→ **Prompt**
The lines to copy from the data below are those that hold the string "scaling".

→ **Saved data entries**
- - -

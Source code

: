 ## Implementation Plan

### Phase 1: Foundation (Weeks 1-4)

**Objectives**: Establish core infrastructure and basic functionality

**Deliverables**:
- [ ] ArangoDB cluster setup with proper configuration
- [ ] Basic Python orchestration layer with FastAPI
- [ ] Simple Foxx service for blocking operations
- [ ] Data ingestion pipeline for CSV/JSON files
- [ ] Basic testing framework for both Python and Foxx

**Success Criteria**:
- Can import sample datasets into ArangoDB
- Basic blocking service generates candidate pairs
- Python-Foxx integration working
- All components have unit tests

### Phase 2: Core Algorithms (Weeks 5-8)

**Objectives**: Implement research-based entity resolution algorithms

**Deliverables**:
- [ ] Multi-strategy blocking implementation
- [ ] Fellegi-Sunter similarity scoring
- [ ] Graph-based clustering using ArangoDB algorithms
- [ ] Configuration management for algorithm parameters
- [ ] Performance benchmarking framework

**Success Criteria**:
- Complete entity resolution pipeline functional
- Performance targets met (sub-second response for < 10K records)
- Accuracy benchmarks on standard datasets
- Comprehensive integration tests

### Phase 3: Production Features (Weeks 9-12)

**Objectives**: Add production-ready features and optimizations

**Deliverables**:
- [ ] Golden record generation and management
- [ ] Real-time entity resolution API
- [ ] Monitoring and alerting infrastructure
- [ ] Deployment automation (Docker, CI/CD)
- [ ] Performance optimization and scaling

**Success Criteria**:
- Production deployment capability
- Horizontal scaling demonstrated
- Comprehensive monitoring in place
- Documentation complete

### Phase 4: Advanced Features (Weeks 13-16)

- - -

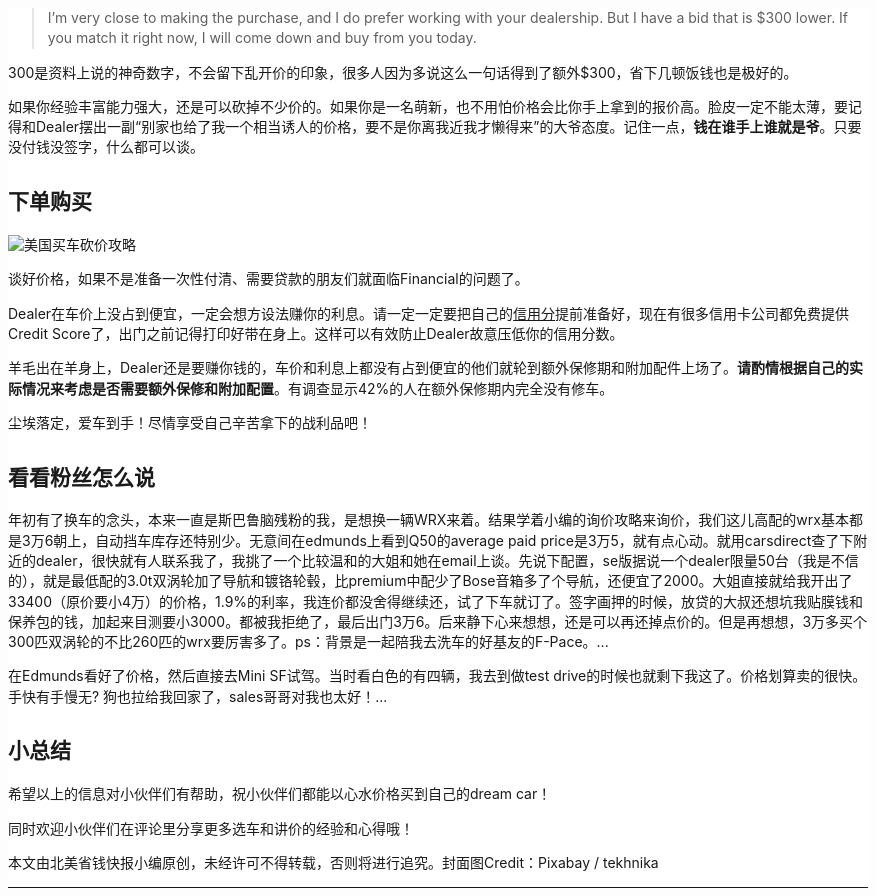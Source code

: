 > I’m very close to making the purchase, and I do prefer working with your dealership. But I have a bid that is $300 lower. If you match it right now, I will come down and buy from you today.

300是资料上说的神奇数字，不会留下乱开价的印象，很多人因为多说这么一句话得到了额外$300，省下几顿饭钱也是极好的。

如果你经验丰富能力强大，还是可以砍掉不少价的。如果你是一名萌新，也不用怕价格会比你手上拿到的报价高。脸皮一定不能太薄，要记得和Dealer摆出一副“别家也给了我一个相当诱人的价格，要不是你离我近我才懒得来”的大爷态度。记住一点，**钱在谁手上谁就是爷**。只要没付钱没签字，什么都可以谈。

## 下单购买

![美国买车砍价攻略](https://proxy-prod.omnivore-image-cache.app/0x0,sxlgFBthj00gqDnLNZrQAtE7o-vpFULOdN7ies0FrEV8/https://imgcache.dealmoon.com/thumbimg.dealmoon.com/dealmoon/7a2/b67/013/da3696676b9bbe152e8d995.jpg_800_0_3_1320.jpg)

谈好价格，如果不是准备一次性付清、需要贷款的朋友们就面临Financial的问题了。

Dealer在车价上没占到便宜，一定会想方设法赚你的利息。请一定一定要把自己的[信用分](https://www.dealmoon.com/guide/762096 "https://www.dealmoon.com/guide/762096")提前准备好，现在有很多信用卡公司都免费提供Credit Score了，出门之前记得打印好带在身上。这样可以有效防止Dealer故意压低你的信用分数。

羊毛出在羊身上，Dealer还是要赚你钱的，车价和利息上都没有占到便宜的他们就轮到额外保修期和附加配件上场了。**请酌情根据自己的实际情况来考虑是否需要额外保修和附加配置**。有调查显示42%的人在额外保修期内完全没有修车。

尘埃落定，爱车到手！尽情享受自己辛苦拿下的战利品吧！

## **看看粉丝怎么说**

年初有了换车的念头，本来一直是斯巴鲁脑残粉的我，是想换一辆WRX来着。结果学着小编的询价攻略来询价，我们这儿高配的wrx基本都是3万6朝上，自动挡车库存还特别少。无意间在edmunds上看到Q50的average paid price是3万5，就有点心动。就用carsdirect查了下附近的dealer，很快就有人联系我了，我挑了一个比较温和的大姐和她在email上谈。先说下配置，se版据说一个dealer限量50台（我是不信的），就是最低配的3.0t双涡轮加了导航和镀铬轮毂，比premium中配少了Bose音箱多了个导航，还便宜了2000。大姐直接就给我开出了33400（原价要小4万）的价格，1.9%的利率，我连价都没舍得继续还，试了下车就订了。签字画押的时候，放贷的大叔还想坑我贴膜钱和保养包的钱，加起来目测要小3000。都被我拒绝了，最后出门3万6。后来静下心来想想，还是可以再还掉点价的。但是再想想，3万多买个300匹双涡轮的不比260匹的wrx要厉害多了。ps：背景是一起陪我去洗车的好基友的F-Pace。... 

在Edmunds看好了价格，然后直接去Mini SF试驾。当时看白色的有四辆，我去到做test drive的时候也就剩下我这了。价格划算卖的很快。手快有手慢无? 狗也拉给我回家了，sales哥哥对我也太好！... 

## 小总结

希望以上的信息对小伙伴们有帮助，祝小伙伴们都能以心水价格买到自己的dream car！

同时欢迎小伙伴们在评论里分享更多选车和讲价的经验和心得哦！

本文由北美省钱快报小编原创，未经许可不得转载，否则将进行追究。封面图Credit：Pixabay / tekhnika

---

- - -

→ **Answer space**
- [ ] Performance optimization and scaling
- Horizontal scaling demonstrated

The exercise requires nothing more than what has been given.